Work instructions |
What lines of the material below hold the string "begin"? Copy them out.

Material for this exercise |
· · ·

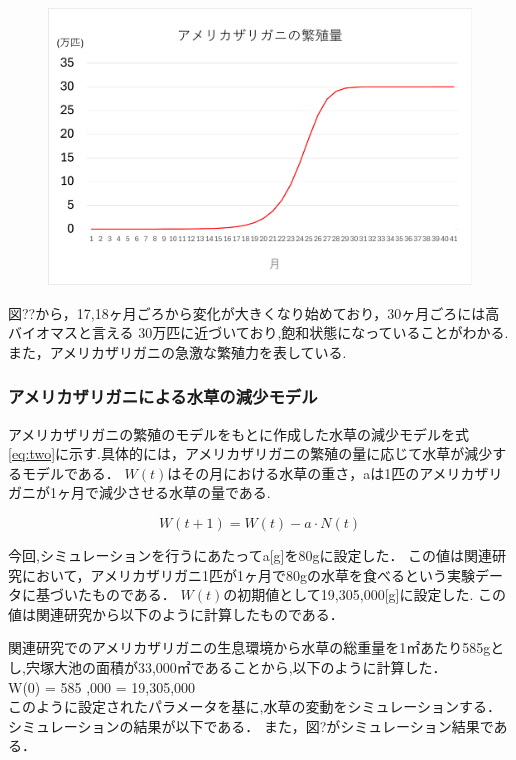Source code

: \documentclass[12pt,a4j,titlepage]{ltjsarticle}
\begin{document}
 {\begin{figure}[h]
 \begin{center}
   \includegraphics[width=.95\columnwidth]{amezari_graph.pdf}
 \end{center}
 \end{figure}

 図??から，17,18ヶ月ごろから変化が大きくなり始めており，30ヶ月ごろには高バイオマスと言える 30万匹に近づいており,飽和状態になっていることがわかる.
また，アメリカザリガニの急激な繁殖力を表している.

\newpage
\subsubsection{アメリカザリガニによる水草の減少モデル}
アメリカザリガニの繁殖のモデルをもとに作成した水草の減少モデルを式\eqref{eq:two}に示す.具体的には，アメリカザリガニの繁殖の量に応じて水草が減少するモデルである．
$W(t)$はその月における水草の重さ，aは1匹のアメリカザリガニが1ヶ月で減少させる水草の量である.

\begin{equation}
  W(t+1) = W(t) - a \cdot N(t)\label{eq:two}
\end{equation}

今回,シミュレーションを行うにあたってa[g]を80gに設定した．
この値は関連研究において，アメリカザリガニ1匹が1ヶ月で80gの水草を食べるという実験データに基づいたものである．
$W(t)$の初期値として19,305,000[g]に設定した.
この値は関連研究から以下のように計算したものである．

関連研究でのアメリカザリガニの生息環境から水草の総重量を1㎡あたり585gとし,宍塚大池の面積が33,000㎡であることから,以下のように計算した．\\
W(0) = 585 ,000 = 19,305,000 \, \\
このように設定されたパラメータを基に,水草の変動をシミュレーションする．
シミュレーションの結果が以下である．
また，図?がシミュレーション結果である．

}
\end{document}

· · ·

Output |
\begin{document}
 {\begin{figure}[h]
 \begin{center}
\begin{equation}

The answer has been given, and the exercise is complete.